Juan Soler (Alberto Closas) and Maria José de Castro (Licia Bosé) are sharing two guilty secrets: they’re involved in a secret affair (having been college sweethearts) and both fled the scene of Soler’s car running down a bicycle rider on a stretch of deserted highway without reporting it to the police. During the course of the film, Soler’s guilt begins to eat away at him so much so that his neglect of a graduate student‘s thesis defense leads to her receiving a failing grade, but Maria gives neither problem the flicker of a thought, that is until the treacherous busybody Rafa Sandoval (Carlos Casaravilla) begins dropping hints to both Juan and Maria about secrets that he’s privy to. Maria’s cuckolded husband Miguel (Otello Toso) is a powerful city official who can make or break reputations, so the cheating couple have to decide how they’re best going to deal with the problems that seem to be closing in on them.

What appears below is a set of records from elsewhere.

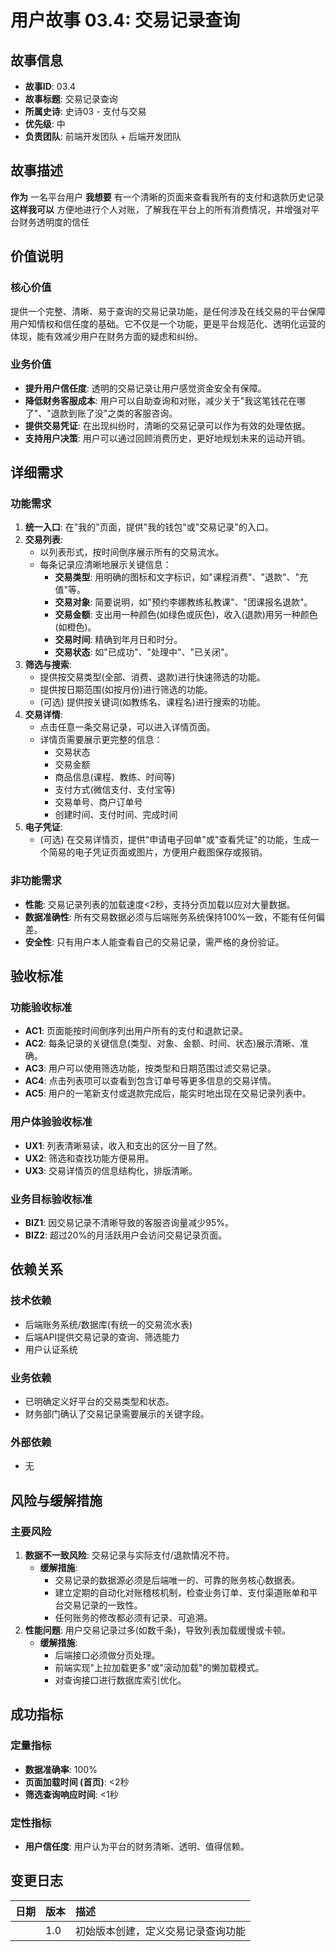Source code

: # 用户故事 03.4: 交易记录查询

## 故事信息
- **故事ID**: 03.4
- **故事标题**: 交易记录查询
- **所属史诗**: 史诗03 - 支付与交易
- **优先级**: 中
- **负责团队**: 前端开发团队 + 后端开发团队

## 故事描述

**作为** 一名平台用户
**我想要** 有一个清晰的页面来查看我所有的支付和退款历史记录
**这样我可以** 方便地进行个人对账，了解我在平台上的所有消费情况，并增强对平台财务透明度的信任

## 价值说明

### 核心价值
提供一个完整、清晰、易于查询的交易记录功能，是任何涉及在线交易的平台保障用户知情权和信任度的基础。它不仅是一个功能，更是平台规范化、透明化运营的体现，能有效减少用户在财务方面的疑虑和纠纷。

### 业务价值
- **提升用户信任度**: 透明的交易记录让用户感觉资金安全有保障。
- **降低财务客服成本**: 用户可以自助查询和对账，减少关于"我这笔钱花在哪了"、"退款到账了没"之类的客服咨询。
- **提供交易凭证**: 在出现纠纷时，清晰的交易记录可以作为有效的处理依据。
- **支持用户决策**: 用户可以通过回顾消费历史，更好地规划未来的运动开销。

## 详细需求

### 功能需求
1.  **统一入口**: 在"我的"页面，提供"我的钱包"或"交易记录"的入口。
2.  **交易列表**:
    -   以列表形式，按时间倒序展示所有的交易流水。
    -   每条记录应清晰地展示关键信息：
        -   **交易类型**: 用明确的图标和文字标识，如"课程消费"、"退款"、"充值"等。
        -   **交易对象**: 简要说明，如"预约李娜教练私教课"、"团课报名退款"。
        -   **交易金额**: 支出用一种颜色(如绿色或灰色)，收入(退款)用另一种颜色(如橙色)。
        -   **交易时间**: 精确到年月日和时分。
        -   **交易状态**: 如"已成功"、"处理中"、"已关闭"。
3.  **筛选与搜索**:
    -   提供按交易类型(全部、消费、退款)进行快速筛选的功能。
    -   提供按日期范围(如按月份)进行筛选的功能。
    -   (可选) 提供按关键词(如教练名、课程名)进行搜索的功能。
4.  **交易详情**:
    -   点击任意一条交易记录，可以进入详情页面。
    -   详情页需要展示更完整的信息：
        -   交易状态
        -   交易金额
        -   商品信息(课程、教练、时间等)
        -   支付方式(微信支付、支付宝等)
        -   交易单号、商户订单号
        -   创建时间、支付时间、完成时间
5.  **电子凭证**:
    -   (可选) 在交易详情页，提供"申请电子回单"或"查看凭证"的功能，生成一个简易的电子凭证页面或图片，方便用户截图保存或报销。

### 非功能需求
-   **性能**: 交易记录列表的加载速度<2秒，支持分页加载以应对大量数据。
-   **数据准确性**: 所有交易数据必须与后端账务系统保持100%一致，不能有任何偏差。
-   **安全性**: 只有用户本人能查看自己的交易记录，需严格的身份验证。

## 验收标准

### 功能验收标准
-   **AC1**: 页面能按时间倒序列出用户所有的支付和退款记录。
-   **AC2**: 每条记录的关键信息(类型、对象、金额、时间、状态)展示清晰、准确。
-   **AC3**: 用户可以使用筛选功能，按类型和日期范围过滤交易记录。
-   **AC4**: 点击列表项可以查看到包含订单号等更多信息的交易详情。
-   **AC5**: 用户的一笔新支付或退款完成后，能实时地出现在交易记录列表中。

### 用户体验验收标准
-   **UX1**: 列表清晰易读，收入和支出的区分一目了然。
-   **UX2**: 筛选和查找功能方便易用。
-   **UX3**: 交易详情页的信息结构化，排版清晰。

### 业务目标验收标准
-   **BIZ1**: 因交易记录不清晰导致的客服咨询量减少95%。
-   **BIZ2**: 超过20%的月活跃用户会访问交易记录页面。

## 依赖关系

### 技术依赖
-   后端账务系统/数据库(有统一的交易流水表)
-   后端API提供交易记录的查询、筛选能力
-   用户认证系统

### 业务依赖
-   已明确定义好平台的交易类型和状态。
-   财务部门确认了交易记录需要展示的关键字段。

### 外部依赖
-   无

## 风险与缓解措施

### 主要风险
1.  **数据不一致风险**: 交易记录与实际支付/退款情况不符。
    -   **缓解措施**:
        *   交易记录的数据源必须是后端唯一的、可靠的账务核心数据表。
        *   建立定期的自动化对账稽核机制，检查业务订单、支付渠道账单和平台交易记录的一致性。
        *   任何账务的修改都必须有记录、可追溯。
2.  **性能问题**: 用户交易记录过多(如数千条)，导致列表加载缓慢或卡顿。
    -   **缓解措施**:
        *   后端接口必须做分页处理。
        *   前端实现"上拉加载更多"或"滚动加载"的懒加载模式。
        *   对查询接口进行数据库索引优化。

## 成功指标

### 定量指标
-   **数据准确率**: 100%
-   **页面加载时间 (首页)**: <2秒
-   **筛选查询响应时间**: <1秒

### 定性指标
-   **用户信任度**: 用户认为平台的财务清晰、透明、值得信赖。

## 变更日志

| 日期 | 版本 | 描述 |
| :--- | :--- | :---------- |
|      | 1.0  | 初始版本创建，定义交易记录查询功能 |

The screenplay and direction by Bardem have traces of Hitchcock’s Strangers on a Train as well as Welles’ The Lady from Shanghai and even Negulesco’s Humoresque. Though Bardem was adamant that Spanish films should reflect real Spanish values and mores, the societal strata and the pressures to get ahead either through political influence or through merit seem undeniably western reflecting decades of Hollywood’s melodramatic views clearly. Still, it’s no accident that the lower class characters get taken advantage of by the heartless upper class ones. Bardem allowed such acerbic views of class injustice to become too obtrusive in his later works and paid the price. Here, it’s not objectionably overpowering.
Lucia Bosé resembles international star Alida Valli in both look and manner as the beautiful but tight-lipped conniver anxious to keep her lush lifestyle going at all costs. Bardem has cast doppelgangers as her husband (Toso) and her lover (Closas): only their mustaches allow us to conveniently keep them straight in our minds, the husband being steely and determined, the lover more overwrought and sensitive. Carlos Casaravilla makes an expertly oily snake-in-the-grass blackmailer. As the failed student, Bruna Corra does what she can with an underwritten part.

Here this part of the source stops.